◆ **Required action**
Which lines of the data below contain "This"? Please show them all.

(Data excerpts)
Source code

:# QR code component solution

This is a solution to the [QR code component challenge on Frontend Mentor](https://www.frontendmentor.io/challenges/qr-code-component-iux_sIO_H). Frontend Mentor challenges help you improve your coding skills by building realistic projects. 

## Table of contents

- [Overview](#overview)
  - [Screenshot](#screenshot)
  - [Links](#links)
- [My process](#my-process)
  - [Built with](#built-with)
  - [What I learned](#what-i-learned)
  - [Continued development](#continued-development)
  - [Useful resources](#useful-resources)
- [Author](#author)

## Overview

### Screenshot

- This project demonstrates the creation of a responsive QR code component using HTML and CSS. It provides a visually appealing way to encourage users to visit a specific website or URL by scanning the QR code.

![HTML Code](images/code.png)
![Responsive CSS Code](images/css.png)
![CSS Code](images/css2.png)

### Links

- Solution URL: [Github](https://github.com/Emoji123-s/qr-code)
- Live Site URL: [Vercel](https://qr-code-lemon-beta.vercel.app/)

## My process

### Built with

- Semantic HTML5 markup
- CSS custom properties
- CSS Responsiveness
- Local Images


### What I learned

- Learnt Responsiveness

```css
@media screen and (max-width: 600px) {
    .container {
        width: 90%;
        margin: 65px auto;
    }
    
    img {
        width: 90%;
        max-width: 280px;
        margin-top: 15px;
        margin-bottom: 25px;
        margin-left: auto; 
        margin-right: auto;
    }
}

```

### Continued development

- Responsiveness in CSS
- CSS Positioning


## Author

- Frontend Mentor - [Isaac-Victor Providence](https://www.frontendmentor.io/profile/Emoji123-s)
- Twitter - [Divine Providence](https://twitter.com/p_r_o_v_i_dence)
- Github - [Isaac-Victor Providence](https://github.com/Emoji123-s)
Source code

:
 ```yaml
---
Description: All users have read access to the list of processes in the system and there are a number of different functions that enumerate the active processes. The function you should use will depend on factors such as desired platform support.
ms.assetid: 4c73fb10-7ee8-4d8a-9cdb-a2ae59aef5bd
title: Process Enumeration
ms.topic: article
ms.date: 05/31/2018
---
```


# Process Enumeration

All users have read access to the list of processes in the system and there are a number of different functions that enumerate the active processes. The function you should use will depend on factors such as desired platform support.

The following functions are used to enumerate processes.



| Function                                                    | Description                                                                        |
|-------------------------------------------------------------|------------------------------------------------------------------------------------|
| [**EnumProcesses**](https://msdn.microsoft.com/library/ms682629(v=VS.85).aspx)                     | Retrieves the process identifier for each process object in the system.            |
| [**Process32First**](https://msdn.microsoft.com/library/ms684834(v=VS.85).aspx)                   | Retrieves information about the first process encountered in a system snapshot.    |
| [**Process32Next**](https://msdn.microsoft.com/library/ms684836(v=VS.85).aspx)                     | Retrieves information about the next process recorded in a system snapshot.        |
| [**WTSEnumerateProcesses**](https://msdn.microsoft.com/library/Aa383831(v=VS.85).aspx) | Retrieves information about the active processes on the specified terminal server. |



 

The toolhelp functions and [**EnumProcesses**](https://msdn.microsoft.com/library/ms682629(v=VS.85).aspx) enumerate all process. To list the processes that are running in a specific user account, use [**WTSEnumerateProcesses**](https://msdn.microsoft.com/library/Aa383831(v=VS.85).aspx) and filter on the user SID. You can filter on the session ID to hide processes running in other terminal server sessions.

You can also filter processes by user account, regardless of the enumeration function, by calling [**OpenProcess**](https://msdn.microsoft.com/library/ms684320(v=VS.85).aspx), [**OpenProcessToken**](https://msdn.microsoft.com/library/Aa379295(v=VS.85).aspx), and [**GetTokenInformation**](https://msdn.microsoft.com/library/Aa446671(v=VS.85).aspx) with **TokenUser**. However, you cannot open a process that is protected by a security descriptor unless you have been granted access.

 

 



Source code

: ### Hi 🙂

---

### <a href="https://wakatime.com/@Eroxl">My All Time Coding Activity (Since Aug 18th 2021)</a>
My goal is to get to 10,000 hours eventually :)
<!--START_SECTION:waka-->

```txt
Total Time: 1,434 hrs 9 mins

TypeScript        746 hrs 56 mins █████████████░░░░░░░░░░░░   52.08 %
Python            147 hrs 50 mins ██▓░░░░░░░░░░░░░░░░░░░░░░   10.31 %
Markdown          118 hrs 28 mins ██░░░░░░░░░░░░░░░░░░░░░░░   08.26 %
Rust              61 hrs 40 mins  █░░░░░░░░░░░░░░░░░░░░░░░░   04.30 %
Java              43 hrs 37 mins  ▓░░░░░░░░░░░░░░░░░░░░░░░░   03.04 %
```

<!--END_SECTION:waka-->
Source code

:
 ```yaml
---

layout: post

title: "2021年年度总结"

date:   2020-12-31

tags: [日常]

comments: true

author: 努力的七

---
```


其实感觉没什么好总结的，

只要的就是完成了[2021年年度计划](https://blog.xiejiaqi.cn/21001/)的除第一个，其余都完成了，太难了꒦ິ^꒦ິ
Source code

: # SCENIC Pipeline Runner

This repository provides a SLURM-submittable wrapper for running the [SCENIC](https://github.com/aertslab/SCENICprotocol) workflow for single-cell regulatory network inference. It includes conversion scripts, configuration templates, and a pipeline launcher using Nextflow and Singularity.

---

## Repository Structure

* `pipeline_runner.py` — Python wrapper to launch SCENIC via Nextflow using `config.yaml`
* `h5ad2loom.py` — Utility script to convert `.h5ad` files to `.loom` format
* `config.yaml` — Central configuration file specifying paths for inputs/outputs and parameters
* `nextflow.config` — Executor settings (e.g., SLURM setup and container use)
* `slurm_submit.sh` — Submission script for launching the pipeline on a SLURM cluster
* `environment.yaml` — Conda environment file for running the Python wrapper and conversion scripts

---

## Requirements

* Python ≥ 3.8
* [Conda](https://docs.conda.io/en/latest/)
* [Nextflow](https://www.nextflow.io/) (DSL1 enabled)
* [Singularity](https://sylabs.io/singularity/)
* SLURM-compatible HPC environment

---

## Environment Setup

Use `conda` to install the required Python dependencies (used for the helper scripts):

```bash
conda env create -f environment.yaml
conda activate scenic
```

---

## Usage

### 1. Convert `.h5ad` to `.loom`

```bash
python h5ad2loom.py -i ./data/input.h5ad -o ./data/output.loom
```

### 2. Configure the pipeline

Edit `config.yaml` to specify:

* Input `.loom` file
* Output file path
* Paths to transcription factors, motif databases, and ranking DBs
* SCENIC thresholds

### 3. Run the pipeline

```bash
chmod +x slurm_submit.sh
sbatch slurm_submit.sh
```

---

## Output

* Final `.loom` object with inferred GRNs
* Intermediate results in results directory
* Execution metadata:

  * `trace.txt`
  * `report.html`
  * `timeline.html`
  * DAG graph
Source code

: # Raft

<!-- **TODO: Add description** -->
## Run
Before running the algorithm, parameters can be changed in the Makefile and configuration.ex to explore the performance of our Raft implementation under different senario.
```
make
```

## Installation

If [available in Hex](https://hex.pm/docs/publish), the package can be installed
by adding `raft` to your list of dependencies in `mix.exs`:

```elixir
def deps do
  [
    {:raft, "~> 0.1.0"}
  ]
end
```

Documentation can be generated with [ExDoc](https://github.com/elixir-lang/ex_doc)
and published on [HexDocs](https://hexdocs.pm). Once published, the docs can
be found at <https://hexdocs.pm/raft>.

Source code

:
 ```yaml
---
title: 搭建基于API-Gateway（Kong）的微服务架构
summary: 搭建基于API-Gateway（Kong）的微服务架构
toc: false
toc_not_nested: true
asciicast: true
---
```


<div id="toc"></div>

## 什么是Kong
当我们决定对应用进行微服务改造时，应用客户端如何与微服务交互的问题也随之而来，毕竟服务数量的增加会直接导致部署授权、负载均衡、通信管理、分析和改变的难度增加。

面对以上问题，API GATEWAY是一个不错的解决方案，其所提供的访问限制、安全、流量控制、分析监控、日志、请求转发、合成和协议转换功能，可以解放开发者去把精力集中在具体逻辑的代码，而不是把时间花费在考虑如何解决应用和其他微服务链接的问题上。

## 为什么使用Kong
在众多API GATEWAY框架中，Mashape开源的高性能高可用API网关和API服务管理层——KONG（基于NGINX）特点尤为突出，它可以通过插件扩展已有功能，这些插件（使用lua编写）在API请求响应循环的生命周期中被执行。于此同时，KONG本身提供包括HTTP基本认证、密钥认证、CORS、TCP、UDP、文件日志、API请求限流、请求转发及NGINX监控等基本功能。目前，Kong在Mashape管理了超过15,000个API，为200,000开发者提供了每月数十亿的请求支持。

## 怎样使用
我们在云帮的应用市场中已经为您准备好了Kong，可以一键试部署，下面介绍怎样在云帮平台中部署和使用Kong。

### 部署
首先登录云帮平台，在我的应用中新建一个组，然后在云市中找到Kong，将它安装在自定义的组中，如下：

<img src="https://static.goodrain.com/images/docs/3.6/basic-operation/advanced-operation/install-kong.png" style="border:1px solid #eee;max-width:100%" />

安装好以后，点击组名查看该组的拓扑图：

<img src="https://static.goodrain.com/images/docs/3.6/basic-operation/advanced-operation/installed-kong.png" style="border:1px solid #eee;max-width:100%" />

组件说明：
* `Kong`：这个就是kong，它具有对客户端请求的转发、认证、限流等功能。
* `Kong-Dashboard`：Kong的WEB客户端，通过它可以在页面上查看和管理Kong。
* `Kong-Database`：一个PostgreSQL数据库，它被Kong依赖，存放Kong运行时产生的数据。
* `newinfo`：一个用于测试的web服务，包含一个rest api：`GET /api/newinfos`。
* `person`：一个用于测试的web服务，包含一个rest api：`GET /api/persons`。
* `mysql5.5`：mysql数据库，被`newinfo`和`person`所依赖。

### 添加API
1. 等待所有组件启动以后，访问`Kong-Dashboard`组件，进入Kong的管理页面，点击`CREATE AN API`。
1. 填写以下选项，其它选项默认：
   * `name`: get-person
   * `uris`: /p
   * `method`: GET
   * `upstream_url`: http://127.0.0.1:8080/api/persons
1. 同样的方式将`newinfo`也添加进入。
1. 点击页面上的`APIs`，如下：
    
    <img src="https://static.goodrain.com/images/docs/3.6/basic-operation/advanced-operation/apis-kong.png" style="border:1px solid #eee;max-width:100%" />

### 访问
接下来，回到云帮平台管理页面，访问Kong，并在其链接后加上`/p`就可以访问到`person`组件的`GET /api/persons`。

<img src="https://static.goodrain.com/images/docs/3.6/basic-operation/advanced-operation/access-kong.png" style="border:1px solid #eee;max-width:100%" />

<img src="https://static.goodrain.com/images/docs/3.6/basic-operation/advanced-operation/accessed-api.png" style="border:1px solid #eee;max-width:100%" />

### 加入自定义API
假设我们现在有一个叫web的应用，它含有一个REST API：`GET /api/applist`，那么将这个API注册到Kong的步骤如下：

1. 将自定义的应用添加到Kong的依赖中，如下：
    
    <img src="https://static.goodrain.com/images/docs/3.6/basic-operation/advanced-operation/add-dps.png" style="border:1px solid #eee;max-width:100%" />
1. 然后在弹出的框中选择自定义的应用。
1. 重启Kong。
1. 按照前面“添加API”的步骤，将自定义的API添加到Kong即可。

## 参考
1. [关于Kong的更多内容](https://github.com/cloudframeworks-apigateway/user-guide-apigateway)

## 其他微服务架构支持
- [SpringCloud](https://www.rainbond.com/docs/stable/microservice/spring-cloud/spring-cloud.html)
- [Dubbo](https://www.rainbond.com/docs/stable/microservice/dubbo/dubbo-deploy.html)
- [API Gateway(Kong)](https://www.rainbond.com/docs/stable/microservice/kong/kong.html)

◆ **Result below**
This is a solution to the [QR code component challenge on Frontend Mentor](https://www.frontendmentor.io/challenges/qr-code-component-iux_sIO_H). Frontend Mentor challenges help you improve your coding skills by building realistic projects. 
- This project demonstrates the creation of a responsive QR code component using HTML and CSS. It provides a visually appealing way to encourage users to visit a specific website or URL by scanning the QR code.
This repository provides a SLURM-submittable wrapper for running the [SCENIC](https://github.com/aertslab/SCENICprotocol) workflow for single-cell regulatory network inference. It includes conversion scripts, configuration templates, and a pipeline launcher using Nextflow and Singularity.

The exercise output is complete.